3-16. According to Atri and to (Gautama) the son of Utathya, he who weds a Sudra woman becomes an outcast, according to Saunaka on the birth of a son, and according to Bhrigu he who has (male) offspring from a (Sudra female, alone).

  1. A Brahmana who takes a Sudra wife to his bed, will ( after death) sink into hell; if he begets a child by her, he will lose the rank of a Brahmana.
  2. The manes and the gods will not eat the offerings of that man who performs the rites in honour of the gods, of the manes, and of guests chiefly with a LOW CASTE wife’s assistance, and such a ma) will not go to heaven.
  3. For him who drinks the moisture of a Sudra’s lips, who is tainted by her breath, and who begets a son on her, no expiation is prescribed.
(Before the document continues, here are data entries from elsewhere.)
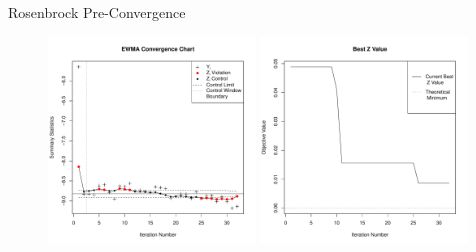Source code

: \documentclass[ xcolor = pdftex, dvipsnames, table ]{beamer}
\begin{document}
\begin{frame}{Rosenbrock Pre-Convergence}
\begin{figure}[h!]%
        \includegraphics[width=0.49\textwidth]{ewmaConvChartRoseEasyEasyStart.pdf}
        \includegraphics[width=0.49\textwidth]{bestZRoseEasyEasyStart.pdf}
\end{figure}
\end{frame}
\end{document}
3-20. Now listen to (the) brief (description of) the following eight marriage-rites used by the four castes (varna) which partly secure benefits and partly produce evil both in this life and after death.

  1. (They are) the rite of Brahman (Brahma), that of the gods (Daiva), that of the Rishis (Arsha), that of Pragapati (Pragapatya), that of the Asuras (Asura), that of the Gandharvas (Gandharva), that of the Rhashasas (Rakshasa), and that of the Pisakas (Paisaka).
  2. Which is lawful for each caste/ varna and which are the virtues or faults of each (rite), all this I will declare to you, as well as their good and evil results with respect to the offspring.
  3. One may know that the first six according to the order followed above are lawful for a Brahmana, the four last for a Kshatriya, and the same four, excepting the Rakshasa rite, for a Vaisya and a Sudra.
  4. The sages state that the first four are approved (in the case) of a Brahmana, one, the Rakshasa rite in the case of a Kshatriya, and the Asura (marriage in that) of a Vaisya and of a Sudra.
  5. But in these Institutes of the sacred law three of the five (last) are declared to be lawful and two unlawful; the Paisaka and the Asura (rites) must never be used.
  6. For Kshatriyas those before-mentioned two rites, the Gandharva and the Rakshasa, whether separate or mixed, are permitted by the sacred tradition.
  7. The gift of a daughter, after decking her (with costly garments) and honouring (her by presents of jewels), to a man learned in the Veda and of good conduct, whom (the father) himself invites, is called the Brahma rite.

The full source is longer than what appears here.